START Records for the task

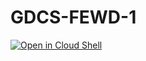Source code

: # GDCS-FEWD-1

[![Open in Cloud Shell](http://gstatic.com/cloudssh/images/open-btn.png)](https://console.cloud.google.com/cloudshell/open/git_repo=http://path-to-repo/sample.git)
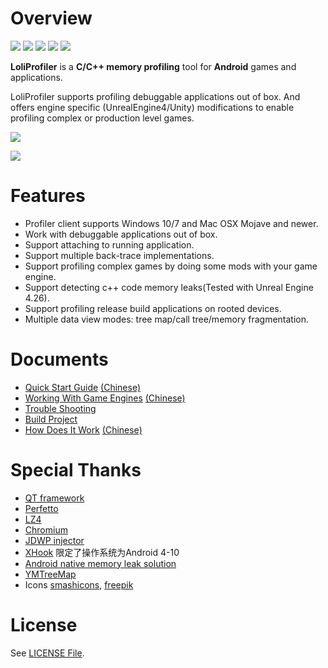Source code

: # Overview

![](https://img.shields.io/badge/license-MIT-brightgreen.svg?style=flat)
![](https://img.shields.io/badge/support-UnrealEngine4%20%7C%20UnityEngine-brightgreen.svg?style=flat)
![](https://img.shields.io/badge/release-1.1.1-red.svg?style=flat)
![](https://img.shields.io/badge/android-5.0%20--%2010-blue.svg?style=flat)
![](https://img.shields.io/badge/arch-armeabi%20%7C%20armeabi--v7a%20%7C%20arm64--v8a-blue.svg?style=flat)

**LoliProfiler** is a **C/C++ memory profiling** tool for **Android** games and applications.

LoliProfiler supports profiling debuggable applications out of box. And offers engine specific (UnrealEngine4/Unity) modifications to enable profiling complex or production level games. 

![](res/images/macos.png)

![](res/images/treemap.gif)

# Features

* Profiler client supports Windows 10/7 and Mac OSX Mojave and newer.
* Work with debuggable applications out of box.
* Support attaching to running application.
* Support multiple back-trace implementations.
* Support profiling complex games by doing some mods with your game engine.
* Support detecting c++ code memory leaks(Tested with Unreal Engine 4.26).
* Support profiling release build applications on rooted devices.
* Multiple data view modes: tree map/call tree/memory fragmentation.

# Documents

* [Quick Start Guide](docs/QUICK_START.md) [(Chinese)](docs/QUICK_START_CN.md)
* [Working With Game Engines](docs/GAME_ENGINE.md) [(Chinese)](docs/GAME_ENGINE_CN.md)
* [Trouble Shooting](docs/TROUBLE_SHOOTING.md)
* [Build Project](docs/BUILD.md)
* [How Does It Work](docs/PRINCIPLE.md) [(Chinese)](docs/PRINCIPLE_CN.md)

# Special Thanks

* [QT framework](https://www.qt.io/)
* [Perfetto](https://perfetto.dev/)
* [LZ4](https://github.com/lz4/lz4)
* [Chromium](https://chromium.googlesource.com/chromium/src/base/+/master/debug/stack_trace.cc)
* [JDWP injector](https://koz.io/library-injection-for-debuggable-android-apps/)
* [XHook](https://github.com/iqiyi/xHook) 限定了操作系统为Android 4-10 
* [Android native memory leak solution](https://developer.aliyun.com/article/708672)
* [YMTreeMap](https://github.com/yahoo/YMTreeMap)
* Icons [smashicons](https://www.flaticon.com/authors/smashicons), [freepik](https://www.flaticon.com/authors/freepik)

# License

See [LICENSE File](LICENSE).
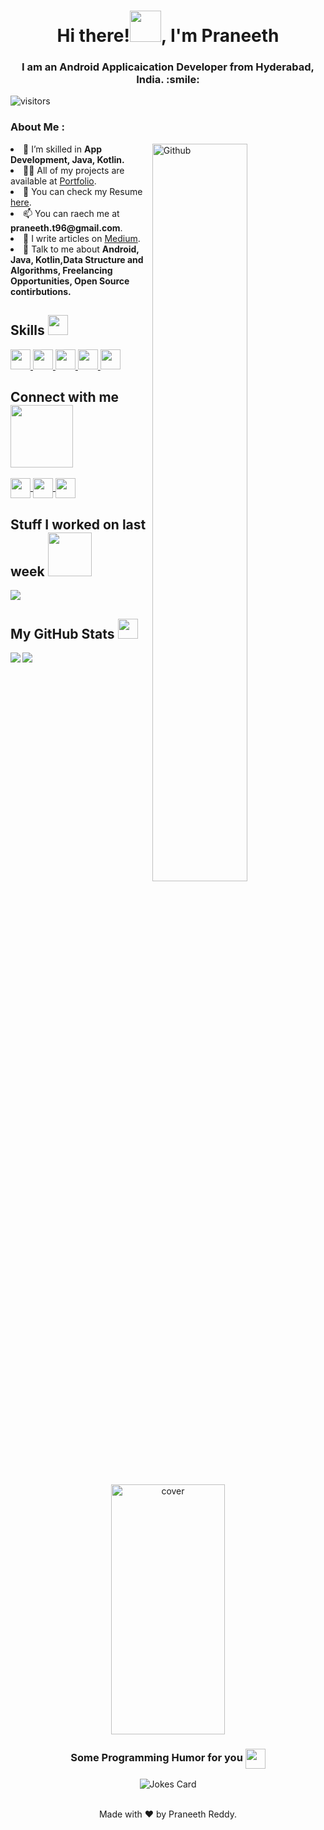 
<div align="center">
<h1> Hi there!<img src = "https://raw.githubusercontent.com/MartinHeinz/MartinHeinz/master/wave.gif" width = 50px>, I'm Praneeth </h1>
<h3> I am an Android Applicaication Developer from Hyderabad, India.</b> :smile: </h3>
<p align='center'>
 </div>

![visitors](https://visitor-badge.glitch.me/badge?page_id=PraneethReddy96.PraneethReddy96)

</p>




<h3> <b>About Me : </b></h3>

<img width="55%" align="right" alt="Github" src=https://camo.githubusercontent.com/35400d6e1d5297b1ac1214421fbf49ab8785a9541f292f7636216a8a00ed9164/68747470733a2f2f6d656469612e67697068792e636f6d2f6d656469612f6f646d716f7a5075645a6f7236794633564b2f67697068792e676966 />


<li> 🔭  I’m skilled in <b>App Development, Java, Kotlin.</b>

<li> 👨‍💻 All of my projects are available at <a href="https://praneethreddy96.wixsite.com/portfolio">Portfolio</a>. 

<li> 📄 You can check my Resume <a href="https://drive.google.com/drive/folders/1gtlPhO1CeBRJogzzzMJ1bCC3ICE-18Sp?usp=sharing">here</a>.
  
<li> 📫 You can raech me at <b>praneeth.t96@gmail.com</b>.

<li> 📝 I write articles on <a href="https://praneeth-t96.medium.com/">Medium</a>.
  
<li> 💬 Talk to me about <b>Android, Java, Kotlin,Data Structure and Algorithms, Freelancing Opportunities, Open Source contirbutions. </b>

 
 

  <h2> Skills <img src = "https://media2.giphy.com/media/QssGEmpkyEOhBCb7e1/giphy.gif?cid=ecf05e47a0n3gi1bfqntqmob8g9aid1oyj2wr3ds3mg700bl&rid=giphy.gif" width = 32px> </h2>
<a href= https://github.com/PraneethReddy96?tab=repositories&q=&type=&language=c&sort= > <img width ='32px' src ='https://raw.githubusercontent.com/rahulbanerjee26/githubAboutMeGenerator/main/icons/c.svg'>
  </a>
<a href= https://github.com/PraneethReddy96?tab=repositories&q=&type=&language=sqlite&sort= > <img width ='32px' src ='https://raw.githubusercontent.com/rahulbanerjee26/githubAboutMeGenerator/main/icons/sqlite.svg'>
  </a></a>
<a href= https://github.com/PraneethReddy96?tab=repositories&q=&type=&language=java&sort= > <img width ='32px' src ='https://raw.githubusercontent.com/rahulbanerjee26/githubAboutMeGenerator/main/icons/java.svg'> </a>
<a href= https://github.com/PraneethReddy96?tab=repositories&q=&type=&language=kotlin&sort= > <img width ='32px' src ='https://raw.githubusercontent.com/rahulbanerjee26/githubAboutMeGenerator/main/icons/kotlin.svg'> </a>
<a href= https://github.com/PraneethReddy96?tab=repositories&q=&type=&language=android&sort= > <img width ='32px' src ='https://raw.githubusercontent.com/rahulbanerjee26/githubAboutMeGenerator/main/icons/android.svg'> </a>


<h2> Connect with me <img src='https://raw.githubusercontent.com/ShahriarShafin/ShahriarShafin/main/Assets/handshake.gif' width="100px"> </h2>
<a href = 'https://www.linkedin.com/in/praneeth-reddy-01'> <img width = '32px' align= 'center' src="https://raw.githubusercontent.com/rahulbanerjee26/githubAboutMeGenerator/main/icons/linked-in-alt.svg"/>
   </a> 
<a href = 'https://www.twitter.com/Praneet52121313'> <img width = '32px' align= 'center' src="https://raw.githubusercontent.com/rahulbanerjee26/githubAboutMeGenerator/main/icons/twitter.svg"/>
   </a> 
<a href = 'https://praneeth-t96.medium.com/'> <img width = '32px' align= 'center' src="https://raw.githubusercontent.com/rahulbanerjee26/githubAboutMeGenerator/main/icons/medium.svg"/></a> 




<h2> Stuff I worked on last week  <img src = "https://media1.giphy.com/media/JZ40cnfnN11KycrvMF/giphy.gif?cid=ecf05e47a0n3gi1bfqntqmob8g9aid1oyj2wr3ds3mg700bl&rid=giphy.gif" width = 70px> </h2>
<a href="https://github.com/anuraghazra/github-readme-stats">
<img align="center" src="https://github-readme-stats.vercel.app/api/wakatime?username=@Praneeth75&compact=True"/>
</a>
<br>


<h2> My GitHub Stats <img src='https://media1.giphy.com/media/du3J3cXyzhj75IOgvA/giphy.gif?cid=ecf05e47x2g034i9pzwtzzsd3xgg2w9nr94t4tflbbgo3008&rid=giphy.gif' width='32px'> </h2>

<a href="https://github.com/anuraghazra/github-readme-stats">
<img align="left" src="https://github-readme-stats.vercel.app/api?username=PraneethReddy96&count_private=true&show_icons=true&theme=tokyonight" />
</a>
<a href="https://github.com/anuraghazra/convoychat">
<img align="center" src="https://github-readme-stats.vercel.app/api/top-langs/?username=PraneethReddy96&theme=tokyonight" />
</a>


<div align="center">
<img width="60%" height = "400px" src="http://38.media.tumblr.com/c5f1df280fa287943dad93af323d37ed/tumblr_nvs2d9mdfI1s31fzzo1_500.gif" alt="cover" />
</div>

  <div align="center">
<h3> Some Programming Humor for you <img align ='center' src='https://media2.giphy.com/media/UQDSBzfyiBKvgFcSTw/giphy.gif?cid=ecf05e47p3cd513axbek3f56ti3jzizq8hincw20jauyyfyw&rid=giphy.gif' width = '32px'></h3>

![Jokes Card](https://readme-jokes.vercel.app/api?theme=tokyonight)
  
  </div>
<br>
<div align="center">
<footer align='center'>Made with ❤️ by Praneeth Reddy. </footer>
</div>
  
  
  
  
  

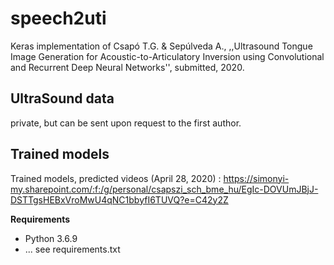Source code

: # speech2uti

Keras implementation of Csapó T.G. & Sepúlveda A., ,,Ultrasound Tongue Image Generation for Acoustic-to-Articulatory Inversion using Convolutional and Recurrent Deep Neural Networks'', submitted, 2020.

## UltraSound data

private, but can be sent upon request to the first author.

## Trained models

Trained models, predicted videos (April 28, 2020) : https://simonyi-my.sharepoint.com/:f:/g/personal/csapszi_sch_bme_hu/EgIc-DOVUmJBjJ-DSTTgsHEBxVroMwU4qNC1bbyfI6TUVQ?e=C42y2Z

**Requirements**

- Python 3.6.9
- ... see requirements.txt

END Records for the task

About this exercise:
Please give, as a single number with nothing added, the count of lines in the records that contain the word "shields".

Response to the task:
5